Дон Леопольдо Индзерра (сурово):
— А тебе какое дело? Греби!
Дон Вито Какаче сидит, погруженный в воспоминания.
— Необыкновенные, неповторимые минуты. Я думаю, вы сами испытывали нечто подобное. А потом внезапно, словно не для меня, не для моего дома наступило утро. Я проснулся, она спала. Глядя на эти черные ресницы, белый лоб и тонкий нос… я словно опьянел. Все окружающие предметы сверкали, как рождественская елка, любая вещь, от кувшина до дыни, висевшей на стене, испускала свои лучи и говорила мне: «Вот моя истинная форма и мой истинный цвет, Вито. Теперь ты меня знаешь?» И тут снова от счастья у меня начала кружиться голова, застучали зубы, и я призвал смерть. На столе лежал мой пистолет в кобуре, мне захотелось крикнуть: «Спасибо, Бриджида!» — и застрелиться. Я не сделал этого, потому что она открыла глаза и влюбленно посмотрела на меня. «Добрый день», — сказала она. Я не стал губить свое счастье и поэтому не умер. Ну, хватит?
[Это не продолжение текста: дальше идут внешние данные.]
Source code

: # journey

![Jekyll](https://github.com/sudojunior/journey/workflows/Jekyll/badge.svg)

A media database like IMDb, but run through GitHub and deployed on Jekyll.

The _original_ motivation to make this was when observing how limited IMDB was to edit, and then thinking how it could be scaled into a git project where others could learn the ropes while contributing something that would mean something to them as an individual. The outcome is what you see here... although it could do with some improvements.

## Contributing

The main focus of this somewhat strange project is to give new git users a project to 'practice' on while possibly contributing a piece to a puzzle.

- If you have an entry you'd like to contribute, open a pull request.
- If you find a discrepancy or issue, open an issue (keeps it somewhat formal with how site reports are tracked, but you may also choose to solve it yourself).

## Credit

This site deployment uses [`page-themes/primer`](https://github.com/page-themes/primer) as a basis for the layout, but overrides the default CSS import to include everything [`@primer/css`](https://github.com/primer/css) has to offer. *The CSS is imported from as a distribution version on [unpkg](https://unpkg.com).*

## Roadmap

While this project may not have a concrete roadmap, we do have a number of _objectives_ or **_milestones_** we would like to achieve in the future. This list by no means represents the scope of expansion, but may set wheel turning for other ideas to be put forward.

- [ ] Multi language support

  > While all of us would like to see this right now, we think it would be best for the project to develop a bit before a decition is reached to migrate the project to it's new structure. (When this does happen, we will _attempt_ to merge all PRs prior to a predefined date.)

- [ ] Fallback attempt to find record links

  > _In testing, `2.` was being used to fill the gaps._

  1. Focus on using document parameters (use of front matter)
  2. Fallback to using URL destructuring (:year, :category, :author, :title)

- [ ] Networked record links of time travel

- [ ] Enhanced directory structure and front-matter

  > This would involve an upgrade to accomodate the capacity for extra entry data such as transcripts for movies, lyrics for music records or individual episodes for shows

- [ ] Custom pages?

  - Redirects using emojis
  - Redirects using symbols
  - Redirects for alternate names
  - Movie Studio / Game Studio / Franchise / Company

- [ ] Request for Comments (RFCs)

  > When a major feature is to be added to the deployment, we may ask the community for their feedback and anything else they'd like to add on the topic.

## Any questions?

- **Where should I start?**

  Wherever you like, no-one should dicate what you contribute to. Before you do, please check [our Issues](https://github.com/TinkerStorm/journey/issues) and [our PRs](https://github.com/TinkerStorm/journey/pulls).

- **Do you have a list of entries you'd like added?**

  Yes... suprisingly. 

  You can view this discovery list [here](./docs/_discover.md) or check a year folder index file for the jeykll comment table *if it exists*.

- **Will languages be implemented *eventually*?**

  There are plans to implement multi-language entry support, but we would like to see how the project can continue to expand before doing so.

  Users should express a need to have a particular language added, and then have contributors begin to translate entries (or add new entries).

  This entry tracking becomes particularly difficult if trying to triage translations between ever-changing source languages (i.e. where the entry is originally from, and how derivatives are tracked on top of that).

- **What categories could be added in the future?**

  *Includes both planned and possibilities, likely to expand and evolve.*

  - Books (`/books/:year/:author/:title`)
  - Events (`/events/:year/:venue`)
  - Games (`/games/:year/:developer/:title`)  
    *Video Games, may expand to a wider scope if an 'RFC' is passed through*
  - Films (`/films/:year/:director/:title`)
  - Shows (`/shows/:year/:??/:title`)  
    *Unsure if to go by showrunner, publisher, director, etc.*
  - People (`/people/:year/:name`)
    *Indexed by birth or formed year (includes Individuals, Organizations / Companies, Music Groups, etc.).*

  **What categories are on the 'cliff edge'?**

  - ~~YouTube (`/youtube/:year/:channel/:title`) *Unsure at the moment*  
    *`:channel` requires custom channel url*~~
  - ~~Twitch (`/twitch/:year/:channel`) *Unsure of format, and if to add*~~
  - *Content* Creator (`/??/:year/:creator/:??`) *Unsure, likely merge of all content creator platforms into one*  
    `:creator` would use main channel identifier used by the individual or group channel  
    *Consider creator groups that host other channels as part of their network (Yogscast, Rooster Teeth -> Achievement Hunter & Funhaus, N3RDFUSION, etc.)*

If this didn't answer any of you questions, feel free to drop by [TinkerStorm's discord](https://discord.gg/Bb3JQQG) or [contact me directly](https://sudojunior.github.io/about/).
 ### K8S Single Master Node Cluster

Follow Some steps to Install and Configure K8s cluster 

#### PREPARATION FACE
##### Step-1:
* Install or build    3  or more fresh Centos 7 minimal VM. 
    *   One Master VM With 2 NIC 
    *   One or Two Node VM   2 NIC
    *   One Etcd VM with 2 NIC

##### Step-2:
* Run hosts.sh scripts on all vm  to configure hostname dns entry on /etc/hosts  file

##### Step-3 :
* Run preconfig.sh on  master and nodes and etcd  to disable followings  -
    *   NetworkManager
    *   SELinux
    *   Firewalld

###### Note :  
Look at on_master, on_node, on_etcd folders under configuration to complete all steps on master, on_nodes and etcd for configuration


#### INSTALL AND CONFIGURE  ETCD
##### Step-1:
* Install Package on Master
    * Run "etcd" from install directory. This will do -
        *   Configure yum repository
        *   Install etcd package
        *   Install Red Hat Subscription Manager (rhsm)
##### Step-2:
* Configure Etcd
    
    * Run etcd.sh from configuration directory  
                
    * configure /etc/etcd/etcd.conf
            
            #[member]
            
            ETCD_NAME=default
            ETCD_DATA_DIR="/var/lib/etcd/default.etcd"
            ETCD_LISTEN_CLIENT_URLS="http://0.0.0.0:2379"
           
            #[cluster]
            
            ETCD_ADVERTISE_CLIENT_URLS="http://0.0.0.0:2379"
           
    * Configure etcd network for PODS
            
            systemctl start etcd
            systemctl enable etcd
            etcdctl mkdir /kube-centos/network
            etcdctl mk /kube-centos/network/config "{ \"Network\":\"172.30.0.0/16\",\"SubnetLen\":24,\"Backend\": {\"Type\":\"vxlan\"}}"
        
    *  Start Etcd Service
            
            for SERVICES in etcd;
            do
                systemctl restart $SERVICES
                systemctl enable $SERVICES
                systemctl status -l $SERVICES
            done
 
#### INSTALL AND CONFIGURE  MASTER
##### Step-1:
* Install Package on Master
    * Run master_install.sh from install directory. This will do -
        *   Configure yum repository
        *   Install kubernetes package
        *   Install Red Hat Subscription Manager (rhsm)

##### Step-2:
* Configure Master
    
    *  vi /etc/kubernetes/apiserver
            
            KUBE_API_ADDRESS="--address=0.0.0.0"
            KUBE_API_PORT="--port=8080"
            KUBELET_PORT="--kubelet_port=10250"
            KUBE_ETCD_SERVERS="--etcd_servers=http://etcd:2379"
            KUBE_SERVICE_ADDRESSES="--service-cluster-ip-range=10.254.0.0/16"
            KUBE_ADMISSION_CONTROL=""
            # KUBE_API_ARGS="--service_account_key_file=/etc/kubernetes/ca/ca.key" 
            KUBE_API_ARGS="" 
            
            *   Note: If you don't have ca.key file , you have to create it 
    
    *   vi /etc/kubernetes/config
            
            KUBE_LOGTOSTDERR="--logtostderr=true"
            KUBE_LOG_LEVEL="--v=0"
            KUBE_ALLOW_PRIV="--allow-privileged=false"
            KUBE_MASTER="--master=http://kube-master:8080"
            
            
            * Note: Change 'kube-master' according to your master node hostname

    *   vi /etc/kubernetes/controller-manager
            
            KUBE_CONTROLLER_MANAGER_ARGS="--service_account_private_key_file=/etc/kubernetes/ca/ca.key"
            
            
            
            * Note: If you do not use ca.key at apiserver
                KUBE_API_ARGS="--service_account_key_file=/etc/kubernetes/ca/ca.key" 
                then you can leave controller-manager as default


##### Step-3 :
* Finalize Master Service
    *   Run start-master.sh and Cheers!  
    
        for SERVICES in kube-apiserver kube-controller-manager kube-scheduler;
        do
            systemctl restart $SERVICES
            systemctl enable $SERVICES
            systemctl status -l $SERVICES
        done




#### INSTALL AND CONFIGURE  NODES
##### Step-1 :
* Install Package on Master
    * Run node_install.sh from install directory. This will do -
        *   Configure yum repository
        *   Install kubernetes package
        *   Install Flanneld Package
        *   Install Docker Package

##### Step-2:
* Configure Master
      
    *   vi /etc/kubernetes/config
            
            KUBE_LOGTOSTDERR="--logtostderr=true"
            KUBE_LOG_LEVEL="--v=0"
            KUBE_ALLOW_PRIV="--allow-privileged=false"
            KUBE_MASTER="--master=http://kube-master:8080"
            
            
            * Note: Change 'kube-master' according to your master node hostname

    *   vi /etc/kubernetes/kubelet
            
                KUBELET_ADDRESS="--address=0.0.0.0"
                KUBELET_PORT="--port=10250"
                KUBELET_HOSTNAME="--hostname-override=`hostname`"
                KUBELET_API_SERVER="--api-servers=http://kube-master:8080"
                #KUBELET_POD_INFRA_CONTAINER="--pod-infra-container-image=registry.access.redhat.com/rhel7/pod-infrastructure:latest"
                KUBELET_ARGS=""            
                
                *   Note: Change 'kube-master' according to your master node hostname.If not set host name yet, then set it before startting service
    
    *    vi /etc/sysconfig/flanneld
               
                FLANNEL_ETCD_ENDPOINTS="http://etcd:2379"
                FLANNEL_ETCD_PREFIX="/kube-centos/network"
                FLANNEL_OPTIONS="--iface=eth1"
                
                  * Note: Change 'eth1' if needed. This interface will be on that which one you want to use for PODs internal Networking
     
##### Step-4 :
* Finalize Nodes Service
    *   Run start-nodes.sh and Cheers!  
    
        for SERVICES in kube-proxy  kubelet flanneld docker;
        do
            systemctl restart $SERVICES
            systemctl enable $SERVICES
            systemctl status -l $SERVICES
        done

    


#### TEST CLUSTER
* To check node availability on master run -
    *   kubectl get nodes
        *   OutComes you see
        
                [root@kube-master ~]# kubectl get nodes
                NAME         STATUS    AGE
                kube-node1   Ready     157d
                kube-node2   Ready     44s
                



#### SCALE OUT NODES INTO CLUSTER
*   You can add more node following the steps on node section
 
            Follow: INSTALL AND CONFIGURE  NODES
Дон Фульвио Кардилло (ошеломленно):
— Мария делла Катена! Короче говоря, если на вас свалятся сто миллионов, мы вас можем потерять?
Ночной сторож (спокойно):
— Все может быть. Вероятно, чтобы спасти мою жизнь, судьба мне ее отравляет. А вы, дон Леопольдо, никогда не думали о самоубийстве?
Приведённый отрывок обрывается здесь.